Jul 5, 2008

sudoku and the novel

A while back I found myself at the forefront of the sudoku craze. It quickly developed into an addiction, so I quit cold turkey. But I relapsed--solving five puzzles per day at my peak-- and had to quit again, never looking back. (Seriously. I've been clean for over two years. Not that I'm counting.)

One afternoon, I made a sudoku puzzle for my younger sister. I figured I could do it by hand. The first part seems simple at first: you have to line up the numbers just like when you're solving it, according to the rules, except you get to pick where many of them go. Once started, you realize the complications, that it's best to work in pencil, because you're likely to screw up. Worst, though, is when you realize the scheme you've plotted can't continue, because 62 boxes in, you need two 3s in the same row.

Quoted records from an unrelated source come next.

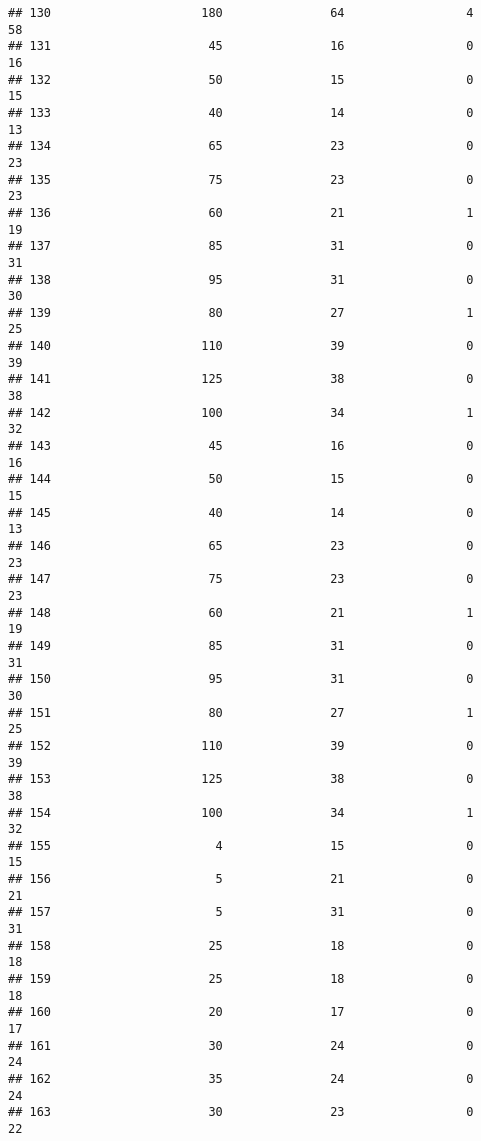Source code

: \documentclass[
]{article}
\begin{document}
\begin{verbatim}
## 130                     180               64                 4         58
## 131                      45               16                 0         16
## 132                      50               15                 0         15
## 133                      40               14                 0         13
## 134                      65               23                 0         23
## 135                      75               23                 0         23
## 136                      60               21                 1         19
## 137                      85               31                 0         31
## 138                      95               31                 0         30
## 139                      80               27                 1         25
## 140                     110               39                 0         39
## 141                     125               38                 0         38
## 142                     100               34                 1         32
## 143                      45               16                 0         16
## 144                      50               15                 0         15
## 145                      40               14                 0         13
## 146                      65               23                 0         23
## 147                      75               23                 0         23
## 148                      60               21                 1         19
## 149                      85               31                 0         31
## 150                      95               31                 0         30
## 151                      80               27                 1         25
## 152                     110               39                 0         39
## 153                     125               38                 0         38
## 154                     100               34                 1         32
## 155                       4               15                 0         15
## 156                       5               21                 0         21
## 157                       5               31                 0         31
## 158                      25               18                 0         18
## 159                      25               18                 0         18
## 160                      20               17                 0         17
## 161                      30               24                 0         24
## 162                      35               24                 0         24
## 163                      30               23                 0         22

\end{verbatim}
\end{document}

The second part is even trickier. Now, with your key in hand, you make a copy and start erasing. The goal is to clean up as many spaces as possible, so the solution logically follows from a minimal starting point. Too many numbers gone, and your puzzler might as well make their own. Too many clues, and they might as well try today's crossword.

(If you're planning on trying this for yourself, for the second part, think symmetrically along a diagonal, as if you're folding the puzzle in half to make a triangle. If you erase one number, erase another that is its diagonal doppelganger.)

All this is to extend a metaphor, and a rather poor one, for writing a novel. Even though I'm not a big fan of the Mystery genre, every novel I've ever liked has been a mystery at heart. Suspense, foreshadowing, plot twists, flashbacks, murder, tortured souls... Bulgakov, McEwan, Pears, Orwell, O'Connor, Fuentes, Dostoyevsky... It should surprise no one that one of the most influential novels in my life is The Count of Monte Cristo.

My point: every story has a certain structure, a certain logic, that seems to grow organically until the point where the words form naturally into rows, columns, and grids, like wisteria on a trellis. Unlike crafting a puzzle, though, the solution and the creation can swirl about together, reshaping each other until the story is complete.

If you're a writer, I suppose I'm not telling you anything new. It's just that I've found a new obsession. I'm 8,000 words along, hurriedly filling in rows and columns and grids. I'll let you know when I'm finished erasing.